→ **What needs to be done**:
Scan the lines below; pull out those with "Configuration".

→ **Data for analysis**:
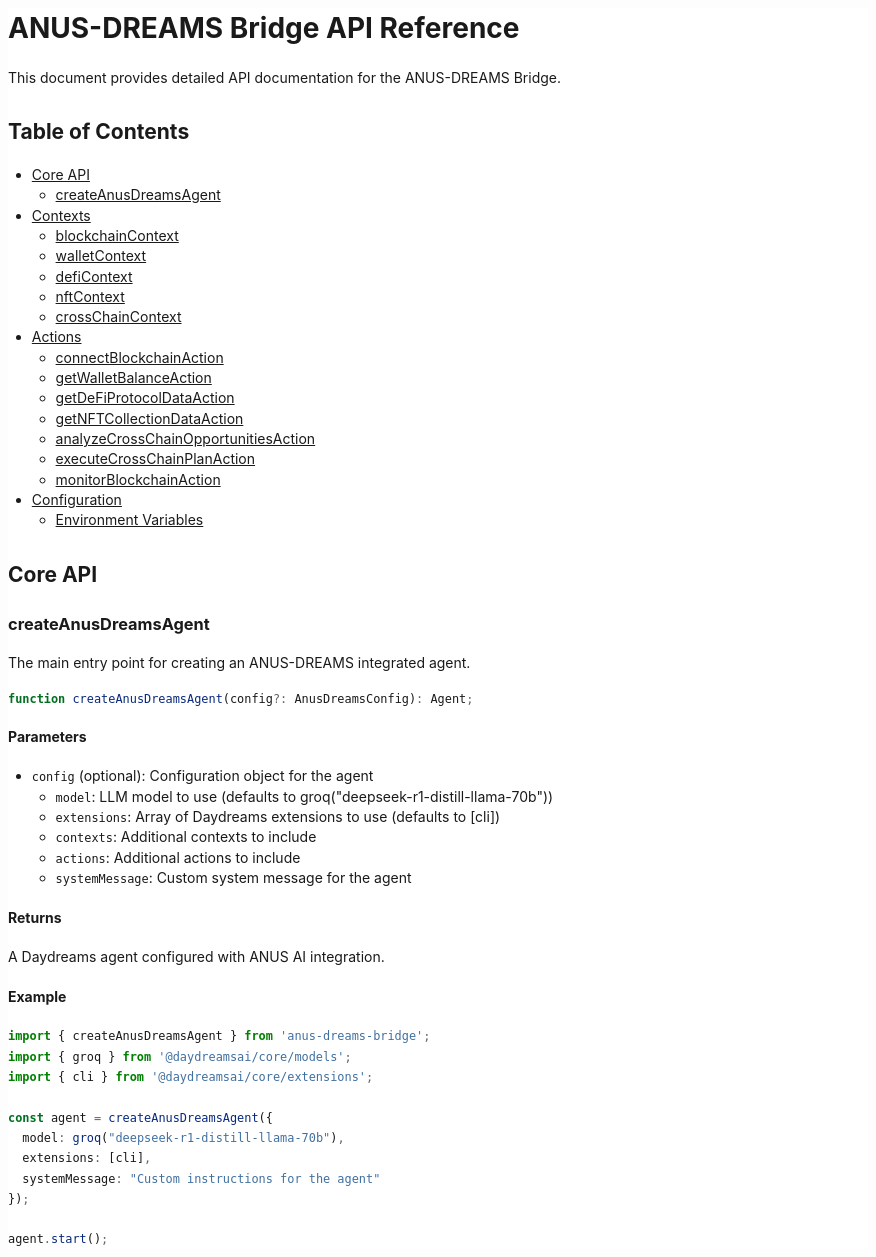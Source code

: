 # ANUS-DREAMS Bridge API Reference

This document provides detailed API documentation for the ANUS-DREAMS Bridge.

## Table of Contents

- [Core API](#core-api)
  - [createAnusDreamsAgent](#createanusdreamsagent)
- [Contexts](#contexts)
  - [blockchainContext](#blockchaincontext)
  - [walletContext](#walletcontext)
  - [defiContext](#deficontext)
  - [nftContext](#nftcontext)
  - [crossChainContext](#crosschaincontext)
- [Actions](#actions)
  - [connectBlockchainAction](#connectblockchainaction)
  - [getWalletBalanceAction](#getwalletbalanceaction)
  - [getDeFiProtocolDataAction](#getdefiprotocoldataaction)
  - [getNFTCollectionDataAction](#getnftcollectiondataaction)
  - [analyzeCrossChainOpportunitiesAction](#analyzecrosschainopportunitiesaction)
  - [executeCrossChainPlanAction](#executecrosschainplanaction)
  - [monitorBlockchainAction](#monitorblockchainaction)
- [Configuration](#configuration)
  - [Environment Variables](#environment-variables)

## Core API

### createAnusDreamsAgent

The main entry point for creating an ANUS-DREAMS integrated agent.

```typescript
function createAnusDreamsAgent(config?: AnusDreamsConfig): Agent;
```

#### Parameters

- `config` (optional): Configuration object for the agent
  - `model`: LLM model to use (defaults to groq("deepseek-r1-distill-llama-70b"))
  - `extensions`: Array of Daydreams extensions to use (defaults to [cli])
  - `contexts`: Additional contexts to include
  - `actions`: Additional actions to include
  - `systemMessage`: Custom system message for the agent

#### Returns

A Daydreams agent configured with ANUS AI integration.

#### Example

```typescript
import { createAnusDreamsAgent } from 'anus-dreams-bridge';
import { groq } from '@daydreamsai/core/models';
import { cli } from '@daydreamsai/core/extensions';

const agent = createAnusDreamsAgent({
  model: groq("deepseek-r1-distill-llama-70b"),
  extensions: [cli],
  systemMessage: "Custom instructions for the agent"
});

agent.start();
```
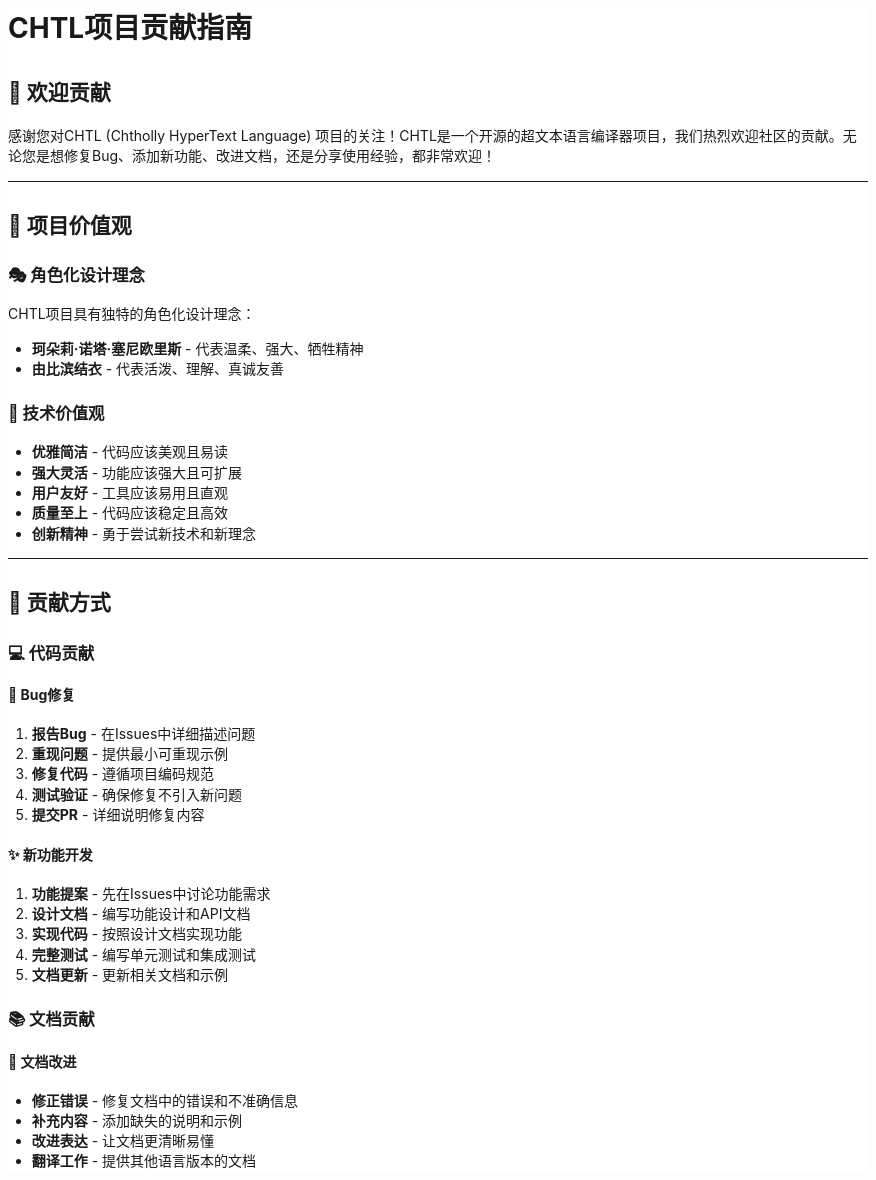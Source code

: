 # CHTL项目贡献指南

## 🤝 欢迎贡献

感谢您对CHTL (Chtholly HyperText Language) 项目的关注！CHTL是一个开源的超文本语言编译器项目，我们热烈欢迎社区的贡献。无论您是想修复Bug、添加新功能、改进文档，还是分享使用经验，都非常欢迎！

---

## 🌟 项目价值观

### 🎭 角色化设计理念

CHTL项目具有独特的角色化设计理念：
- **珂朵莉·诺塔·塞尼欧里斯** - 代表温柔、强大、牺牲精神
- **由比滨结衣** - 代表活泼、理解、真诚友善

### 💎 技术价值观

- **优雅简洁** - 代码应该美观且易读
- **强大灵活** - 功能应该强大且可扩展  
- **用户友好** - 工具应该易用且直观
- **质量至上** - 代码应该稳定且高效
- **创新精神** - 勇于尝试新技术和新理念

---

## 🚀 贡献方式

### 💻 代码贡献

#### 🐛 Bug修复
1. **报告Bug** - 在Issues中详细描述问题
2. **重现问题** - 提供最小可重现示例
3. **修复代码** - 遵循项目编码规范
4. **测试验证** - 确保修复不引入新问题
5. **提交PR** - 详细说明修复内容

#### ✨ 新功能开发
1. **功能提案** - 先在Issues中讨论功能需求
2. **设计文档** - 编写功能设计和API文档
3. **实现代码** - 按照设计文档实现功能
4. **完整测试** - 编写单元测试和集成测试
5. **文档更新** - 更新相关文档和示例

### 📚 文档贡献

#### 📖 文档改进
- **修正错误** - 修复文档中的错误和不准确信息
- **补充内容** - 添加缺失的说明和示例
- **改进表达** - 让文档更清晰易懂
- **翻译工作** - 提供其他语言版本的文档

→ **Reply**:
- [Configuration](#configuration)
- `config` (optional): Configuration object for the agent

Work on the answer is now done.